Source material below:
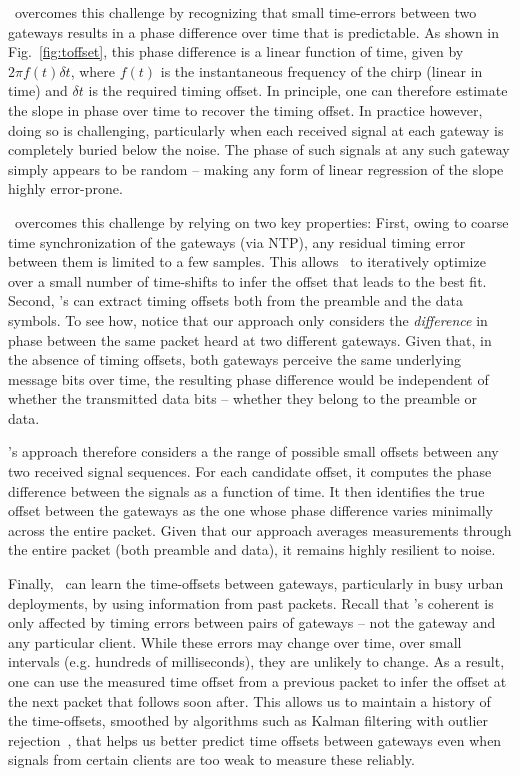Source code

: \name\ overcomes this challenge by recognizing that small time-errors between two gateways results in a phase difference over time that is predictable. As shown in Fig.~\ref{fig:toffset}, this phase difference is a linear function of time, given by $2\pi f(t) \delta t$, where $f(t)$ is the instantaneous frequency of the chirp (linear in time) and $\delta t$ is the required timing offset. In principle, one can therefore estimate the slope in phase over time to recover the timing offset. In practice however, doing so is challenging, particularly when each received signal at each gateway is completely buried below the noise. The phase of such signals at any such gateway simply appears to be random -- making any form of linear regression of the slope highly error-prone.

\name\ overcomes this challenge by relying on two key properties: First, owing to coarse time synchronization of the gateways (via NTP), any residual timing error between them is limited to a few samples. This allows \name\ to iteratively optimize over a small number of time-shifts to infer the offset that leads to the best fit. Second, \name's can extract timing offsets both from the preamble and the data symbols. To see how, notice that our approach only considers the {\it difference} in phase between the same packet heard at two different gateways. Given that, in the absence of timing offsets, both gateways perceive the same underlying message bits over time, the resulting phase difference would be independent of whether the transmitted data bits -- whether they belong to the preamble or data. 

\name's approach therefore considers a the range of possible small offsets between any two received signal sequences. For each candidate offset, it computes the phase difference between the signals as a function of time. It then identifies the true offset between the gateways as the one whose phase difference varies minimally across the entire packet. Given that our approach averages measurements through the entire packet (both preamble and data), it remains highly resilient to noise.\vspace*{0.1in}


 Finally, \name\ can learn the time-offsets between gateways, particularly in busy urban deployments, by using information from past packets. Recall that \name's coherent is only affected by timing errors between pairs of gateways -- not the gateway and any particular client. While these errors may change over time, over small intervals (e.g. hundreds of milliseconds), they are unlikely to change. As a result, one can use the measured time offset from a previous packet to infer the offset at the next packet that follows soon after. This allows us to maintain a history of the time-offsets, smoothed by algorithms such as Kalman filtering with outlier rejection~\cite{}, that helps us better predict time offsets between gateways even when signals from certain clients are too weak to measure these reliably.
End of Source material.
Source material below:
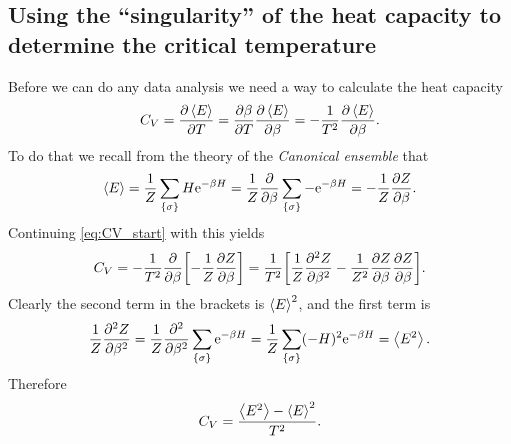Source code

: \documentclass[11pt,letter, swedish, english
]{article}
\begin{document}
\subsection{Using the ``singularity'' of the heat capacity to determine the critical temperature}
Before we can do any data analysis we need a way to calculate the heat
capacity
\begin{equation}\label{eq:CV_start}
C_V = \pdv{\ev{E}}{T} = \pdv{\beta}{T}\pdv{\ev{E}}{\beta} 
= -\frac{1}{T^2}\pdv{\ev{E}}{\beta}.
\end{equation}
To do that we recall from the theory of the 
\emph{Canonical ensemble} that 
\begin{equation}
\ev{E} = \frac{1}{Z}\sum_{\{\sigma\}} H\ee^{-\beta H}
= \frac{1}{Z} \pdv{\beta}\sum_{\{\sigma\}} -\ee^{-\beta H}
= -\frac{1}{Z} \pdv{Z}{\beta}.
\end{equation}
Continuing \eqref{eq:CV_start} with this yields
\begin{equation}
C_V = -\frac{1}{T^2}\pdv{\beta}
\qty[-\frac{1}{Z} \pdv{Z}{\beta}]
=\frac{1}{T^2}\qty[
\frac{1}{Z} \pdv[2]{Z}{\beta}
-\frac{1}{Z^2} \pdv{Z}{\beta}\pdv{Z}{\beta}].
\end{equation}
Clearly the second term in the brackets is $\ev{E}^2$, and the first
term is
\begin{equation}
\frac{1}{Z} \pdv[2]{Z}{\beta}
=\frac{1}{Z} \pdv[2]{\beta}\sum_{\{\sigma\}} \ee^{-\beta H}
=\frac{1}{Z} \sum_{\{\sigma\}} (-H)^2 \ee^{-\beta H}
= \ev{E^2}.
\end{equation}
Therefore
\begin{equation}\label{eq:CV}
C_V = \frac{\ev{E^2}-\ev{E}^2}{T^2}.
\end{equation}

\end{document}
End of Source material.
Source material below:
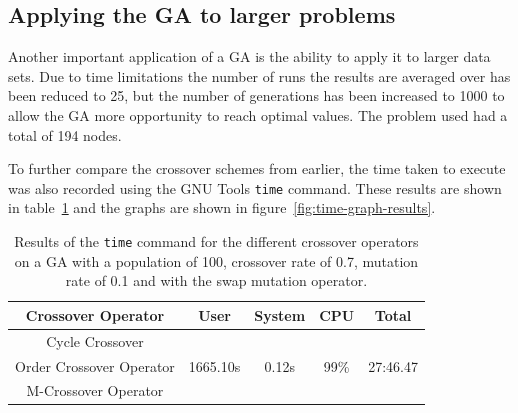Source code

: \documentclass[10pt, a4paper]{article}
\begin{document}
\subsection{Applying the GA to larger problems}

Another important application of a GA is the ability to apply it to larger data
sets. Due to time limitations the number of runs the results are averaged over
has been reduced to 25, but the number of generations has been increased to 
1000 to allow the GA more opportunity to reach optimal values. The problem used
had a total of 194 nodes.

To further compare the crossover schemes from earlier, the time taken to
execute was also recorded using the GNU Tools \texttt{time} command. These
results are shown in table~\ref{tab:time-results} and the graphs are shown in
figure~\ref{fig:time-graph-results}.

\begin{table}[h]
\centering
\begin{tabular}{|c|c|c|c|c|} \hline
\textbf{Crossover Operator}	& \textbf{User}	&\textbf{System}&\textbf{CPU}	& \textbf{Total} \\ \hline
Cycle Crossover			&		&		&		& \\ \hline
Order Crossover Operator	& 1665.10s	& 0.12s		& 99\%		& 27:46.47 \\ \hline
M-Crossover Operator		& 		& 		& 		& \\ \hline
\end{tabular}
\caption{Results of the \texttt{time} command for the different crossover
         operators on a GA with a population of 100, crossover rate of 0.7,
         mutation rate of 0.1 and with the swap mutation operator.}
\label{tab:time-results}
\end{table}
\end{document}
End of Source material.
Problem statement: Copy out every line of the listing that includes the string "larger".

Worked solution:
\subsection{Applying the GA to larger problems}
Another important application of a GA is the ability to apply it to larger data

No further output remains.